LOCATION AND POSITION

COMPASS BEARING AND DIRECTION

Compass direction is divided into:

• a) 4 cardinal points
• b) 8 cardinal points
• c) 16 cardinal points

4 cardinal points

8 cardinal points

16 cardinal points

HOW TO FIND DIRECTION OF A PLACE ON A MAP

1. Identify the points on the given map. Points may be given by using grid reference points, place name, or letter.
2. Draw a straight line connecting the two points.
3. Mark the major four cardinal points at the starting point with the word “from”.
4. Look at the question asked then provide your answer.

Example: What is the direction of point A from B? The direction of point A is NW.

COMPASS BEARING

Bearing is a direction measured in degrees clockwise from north. They are written in three figures, e.g., 090°, 045°.

HOW TO FIND BEARING ON THE MAP

1. Identify the grid reference points given on the map.
2. Draw a straight line connecting the two points.
3. Draw the major four cardinal lines at the starting point.
4. Look at the question asked and use a protractor to measure degrees clockwise from north up to the line joining the two points.
5. Provide your answer in degrees, e.g., What is the bearing of point A from B?

BEARING

• a) Forward bearing
• b) Backward bearing

a) FORWARD BEARING

Is a bearing into a subject.

Procedures to calculate forward bearing:

1. Identify the two points.
2. Join them with a straight line.
3. Draw north direction on the second point.
4. Measure the angle by using a protractor.
5. State the bearing in terms of degrees of the direction.

Example: Find the forward bearing of Moa from Midland.

B = 135° SE

Find the bearing of Mbezi to Ubungo.

The bearing of Mbezi to Ubungo is 135° SE.

b) Backward bearing

Is the opposite of forward bearing; it’s taken from the object to the observer while forward bearing is taken from observer to the object.

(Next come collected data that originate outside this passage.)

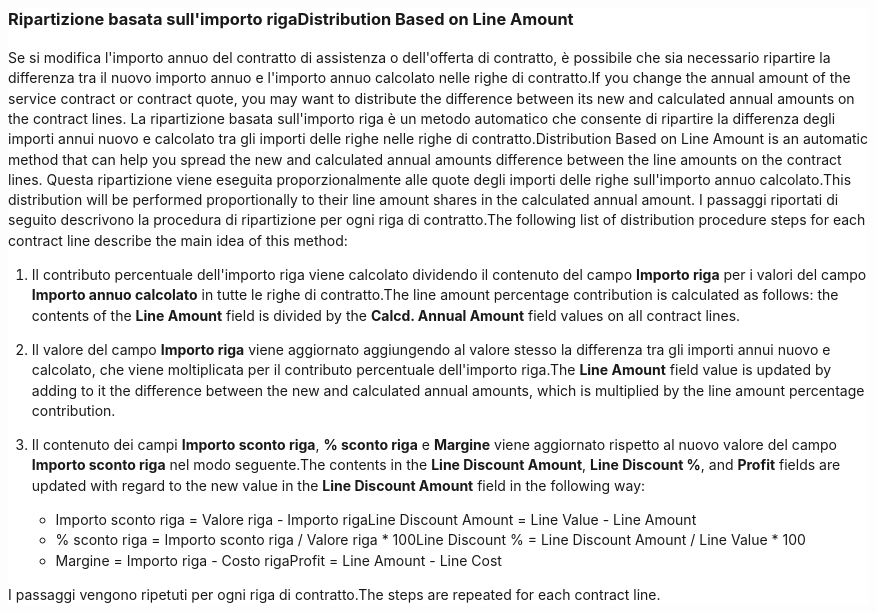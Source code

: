 ### <a name="distribution-based-on-line-amount"></a><span data-ttu-id="8e3cf-209">Ripartizione basata sull'importo riga</span><span class="sxs-lookup"><span data-stu-id="8e3cf-209">Distribution Based on Line Amount</span></span>
<span data-ttu-id="8e3cf-210">Se si modifica l'importo annuo del contratto di assistenza o dell'offerta di contratto, è possibile che sia necessario ripartire la differenza tra il nuovo importo annuo e l'importo annuo calcolato nelle righe di contratto.</span><span class="sxs-lookup"><span data-stu-id="8e3cf-210">If you change the annual amount of the service contract or contract quote, you may want to distribute the difference between its new and calculated annual amounts on the contract lines.</span></span> <span data-ttu-id="8e3cf-211">La ripartizione basata sull'importo riga è un metodo automatico che consente di ripartire la differenza degli importi annui nuovo e calcolato tra gli importi delle righe nelle righe di contratto.</span><span class="sxs-lookup"><span data-stu-id="8e3cf-211">Distribution Based on Line Amount is an automatic method that can help you spread the new and calculated annual amounts difference between the line amounts on the contract lines.</span></span> <span data-ttu-id="8e3cf-212">Questa ripartizione viene eseguita proporzionalmente alle quote degli importi delle righe sull'importo annuo calcolato.</span><span class="sxs-lookup"><span data-stu-id="8e3cf-212">This distribution will be performed proportionally to their line amount shares in the calculated annual amount.</span></span> <span data-ttu-id="8e3cf-213">I passaggi riportati di seguito descrivono la procedura di ripartizione per ogni riga di contratto.</span><span class="sxs-lookup"><span data-stu-id="8e3cf-213">The following list of distribution procedure steps for each contract line describe the main idea of this method:</span></span>  

1. <span data-ttu-id="8e3cf-214">Il contributo percentuale dell'importo riga viene calcolato dividendo il contenuto del campo **Importo riga** per i valori del campo **Importo annuo calcolato** in tutte le righe di contratto.</span><span class="sxs-lookup"><span data-stu-id="8e3cf-214">The line amount percentage contribution is calculated as follows: the contents of the **Line Amount** field is divided by the **Calcd. Annual Amount** field values on all contract lines.</span></span>  
2. <span data-ttu-id="8e3cf-215">Il valore del campo **Importo riga** viene aggiornato aggiungendo al valore stesso la differenza tra gli importi annui nuovo e calcolato, che viene moltiplicata per il contributo percentuale dell'importo riga.</span><span class="sxs-lookup"><span data-stu-id="8e3cf-215">The **Line Amount** field value is updated by adding to it the difference between the new and calculated annual amounts, which is multiplied by the line amount percentage contribution.</span></span>  
3. <span data-ttu-id="8e3cf-216">Il contenuto dei campi **Importo sconto riga**, **% sconto riga** e **Margine** viene aggiornato rispetto al nuovo valore del campo **Importo sconto riga** nel modo seguente.</span><span class="sxs-lookup"><span data-stu-id="8e3cf-216">The contents in the **Line Discount Amount**, **Line Discount %**, and **Profit** fields are updated with regard to the new value in the **Line Discount Amount** field in the following way:</span></span>  

    * <span data-ttu-id="8e3cf-217">Importo sconto riga = Valore riga - Importo riga</span><span class="sxs-lookup"><span data-stu-id="8e3cf-217">Line Discount Amount = Line Value - Line Amount</span></span>  
    * <span data-ttu-id="8e3cf-218">% sconto riga = Importo sconto riga / Valore riga \* 100</span><span class="sxs-lookup"><span data-stu-id="8e3cf-218">Line Discount % = Line Discount Amount / Line Value \* 100</span></span>  
    * <span data-ttu-id="8e3cf-219">Margine = Importo riga - Costo riga</span><span class="sxs-lookup"><span data-stu-id="8e3cf-219">Profit = Line Amount - Line Cost</span></span>  

<span data-ttu-id="8e3cf-220">I passaggi vengono ripetuti per ogni riga di contratto.</span><span class="sxs-lookup"><span data-stu-id="8e3cf-220">The steps are repeated for each contract line.</span></span>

How to determine the back bearing:

1. Find forward bearing.
2. Mark the cardinal point north direction of the opposite point.
3. Find the bearing of the observer along the straight line. The formula to determine the back bearing is:
   Back Bearing (BB) = Forward Bearing (FB) ± 180°
   If FB < 180°, then BB = FB + 180°
   If FB > 180°, then BB = FB – 180°

EXERCISE

Scale conversion

a) To change statement to RF scale: 1 cm represents 60 km

Solution:

1 km = 100,000 cm

60 km = x

RF scale = 1:6,000,000

b) One centimeter represents 0.75 km

Solution:

1 km = 100,000 cm

100,000 × 0.75 = 75,000

RF scale = 1:75,000

c) One centimeter represents two kilometers

Solution:

1 km = 100,000 cm

100,000 × 2 = 200,000

RF scale = 1:200,000

IMPORTANCE OF THE USE OF MAPS

• a) People use them to reach their destinations.
• b) Maps are used to describe the features of the earth.
• c) Builders use maps to plan the best use of the land.
• d) Road constructors use maps to construct new roads.
• e) Maps are useful in military activities.
• f) Maps are used in conducting various geographical researches.